In the following code, the generator and discriminator are single-layer perceptrons (which is not practical for real-world data but is used here for simplicity). The generator's output is a deterministic function of its input noise and weights; in a more realistic scenario, you would use a non-linear activation function and multiple layers.

The __train_step__ function at the final cell shows how the generator and discriminator might be updated during training, although the actual weight updates are not implemented here. Normally, you would use an optimization algorithm like gradient descent to adjust the weights based on the gradients of the loss function.

## Initialization

In [2]:
# Hyperparameters
g_input_size = 1     # Size of random noise vector.
g_hidden_size = 5    # Generator complexity.
g_output_size = 1    # Size of generated data.

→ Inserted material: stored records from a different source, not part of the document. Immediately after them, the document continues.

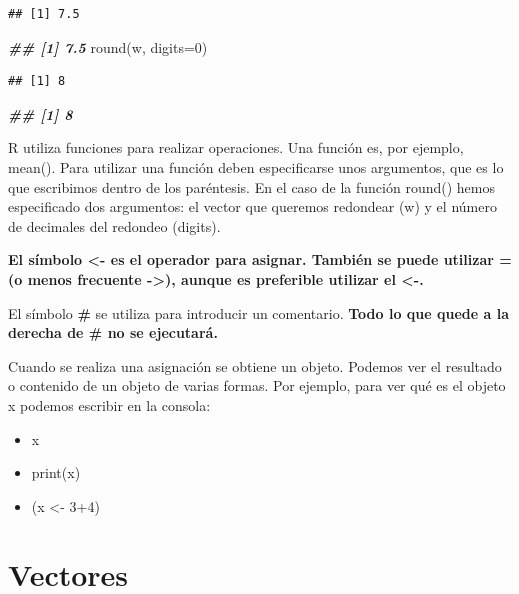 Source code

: \documentclass[
]{book}
\newenvironment{Shaded}{\begin{snugshade}}{\end{snugshade}}
\newcommand{\AttributeTok}[1]{\textcolor[rgb]{0.77,0.63,0.00}{#1}}
\newcommand{\DecValTok}[1]{\textcolor[rgb]{0.00,0.00,0.81}{#1}}
\newcommand{\DocumentationTok}[1]{\textcolor[rgb]{0.56,0.35,0.01}{\textbf{\textit{#1}}}}
\newcommand{\FunctionTok}[1]{\textcolor[rgb]{0.00,0.00,0.00}{#1}}
\newcommand{\NormalTok}[1]{#1}
\begin{document}
\begin{verbatim}
## [1] 7.5
\end{verbatim}

\begin{Shaded}
\begin{Highlighting}[]
\DocumentationTok{\#\# [1] 7.5}
\FunctionTok{round}\NormalTok{(w, }\AttributeTok{digits=}\DecValTok{0}\NormalTok{)}
\end{Highlighting}
\end{Shaded}

\begin{verbatim}
## [1] 8
\end{verbatim}

\begin{Shaded}
\begin{Highlighting}[]
\DocumentationTok{\#\# [1] 8}
\end{Highlighting}
\end{Shaded}

R utiliza funciones para realizar operaciones. Una función es, por ejemplo, mean(). Para utilizar una función deben especificarse unos argumentos, que es lo que escribimos dentro de los paréntesis. En el caso de la función round() hemos especificado dos argumentos: el vector que queremos redondear (w) y el número de decimales del redondeo (digits).

\textbf{El símbolo \textless- es el operador para asignar. También se puede utilizar = (o menos frecuente -\textgreater), aunque es preferible utilizar el \textless-.}

El símbolo \textbf{\#} se utiliza para introducir un comentario. \textbf{Todo lo que quede a la derecha de \# no se ejecutará.}

Cuando se realiza una asignación se obtiene un objeto. Podemos ver el resultado o contenido de un objeto de varias formas. Por ejemplo, para ver qué es el objeto x podemos escribir en la consola:

\begin{itemize}
\item
  x
\item
  print(x)
\item
  (x \textless- 3+4)
\end{itemize}

\hypertarget{vectores}{%
\section{Vectores}\label{vectores}}
\end{document}
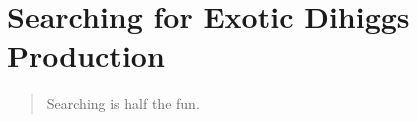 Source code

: \chapter{Searching for Exotic Dihiggs Production}
\label{sec:dihiggs}
\begin{quote}
Searching is half the fun. \\
\end{quote}













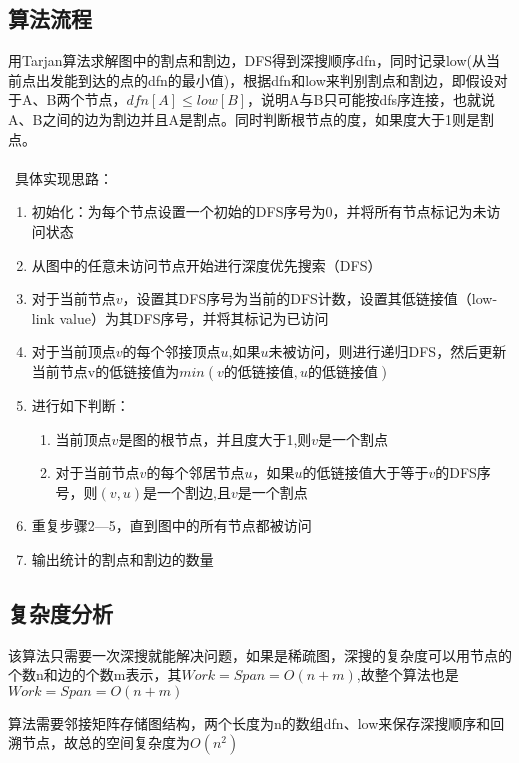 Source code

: \documentclass[UTF8,a4paperdui, %
]{ctexart}
\begin{document}
\subsection{算法流程}
用Tarjan算法求解图中的割点和割边，DFS得到深搜顺序dfn，同时记录low(从当前点出发能到达的点的dfn的最小值)，根据dfn和low来判别割点和割边，即假设对于A、B两个节点，$dfn[A] \leq low[B]$，说明A与B只可能按dfs序连接，也就说A、B之间的边为割边并且A是割点。同时判断根节点的度，如果度大于1则是割点。\\
\\\
具体实现思路：
\begin{enumerate}
    \item 初始化：为每个节点设置一个初始的DFS序号为0，并将所有节点标记为未访问状态
    \item 从图中的任意未访问节点开始进行深度优先搜索（DFS）
    \item 对于当前节点$v$，设置其DFS序号为当前的DFS计数，设置其低链接值（low-link value）为其DFS序号，并将其标记为已访问
    \item 对于当前顶点$v$的每个邻接顶点$u$,如果$u$未被访问，则进行递归DFS，然后更新当前节点v的低链接值为$min(v\text{的低链接值}, u\text{的低链接值})$
    \item 进行如下判断：\begin{enumerate}
        \item 当前顶点$v$是图的根节点，并且度大于1,则$v$是一个割点
        \item 对于当前节点$v$的每个邻居节点$u$，如果$u$的低链接值大于等于$v$的DFS序号，则$(v, u)$是一个割边,且$v$是一个割点
    \end{enumerate}
    \item 重复步骤2—5，直到图中的所有节点都被访问
    \item 输出统计的割点和割边的数量
\end{enumerate}

\subsection{复杂度分析}
该算法只需要一次深搜就能解决问题，如果是稀疏图，深搜的复杂度可以用节点的个数n和边的个数m表示，其$Work=Span=O(n+m)$,故整个算法也是$Work=Span=O(n+m)$\par
算法需要邻接矩阵存储图结构，两个长度为n的数组dfn、low来保存深搜顺序和回溯节点，故总的空间复杂度为$O(n^2)$
\end{document}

d_input_size = 1     # Minibatch size - cardinality of distributions.
d_hidden_size = 5    # Discriminator complexity.
d_output_size = 1    # Single dimension for 'real' vs. 'fake' classification.

## Generator

The sigmoid activation function $ \sigma(x) $ is defined mathematically as:

$$
\sigma(x) = \frac{1}{1 + e^{-x}}
$$

Where:
- $ x $ is the input to the function,
- $ \sigma(x) $ is the output between 0 and 1.


In [3]:
# Activation function
def sigmoid(x):
    return 1 / (1 + np.exp(-x))

The generator in a Generative Adversarial Network takes a random noise vector $ \mathbf{z} $ as input and uses it to generate fake data. The process involves two steps: first, transforming the noise vector using a weight matrix $ \mathbf{W}_{g1} $, and second, applying the sigmoid activation function. The output is then transformed again by another weight matrix $ \mathbf{W}_{g2} $ and passed through a sigmoid function to produce the final fake data $ \mathbf{x}_{\text{fake}} $:

$$
\mathbf{h} = \sigma(\mathbf{z} \mathbf{W}_{g1})
$$
$$
\mathbf{x}_{\text{fake}} = \sigma(\mathbf{h} \mathbf{W}_{g2})
$$

Here:
- $ \mathbf{z} $ is the generator input (random noise).
- $ \mathbf{W}_{g1} $ and $ \mathbf{W}_{g2} $ are the weights for the first and second layers of the generator, respectively.
- $ \sigma $ represents the sigmoid activation function.
- $ \mathbf{h} $ is the hidden layer representation.
- $ \mathbf{x}_{\text{fake}} $ is the generated fake data.


In [4]:
# Generator
def generate_fake_data(generator_input, generator_weights):
    """
    The generator takes a random noise and uses it to generate fake data.
    
    :param generator_input: Random noise.
    :param generator_weights: Weights for the generator model.
    :return: Fake data.
    """
    hidden_layer = np.dot(generator_input, generator_weights['g1'])
    hidden_layer = sigmoid(hidden_layer)
    output_layer = np.dot(hidden_layer, generator_weights['g2'])
    fake_data = sigmoid(output_layer)
    return fake_data

## Discriminator

The discriminator takes input data and processes it through layers with weights to classify the data as real or fake.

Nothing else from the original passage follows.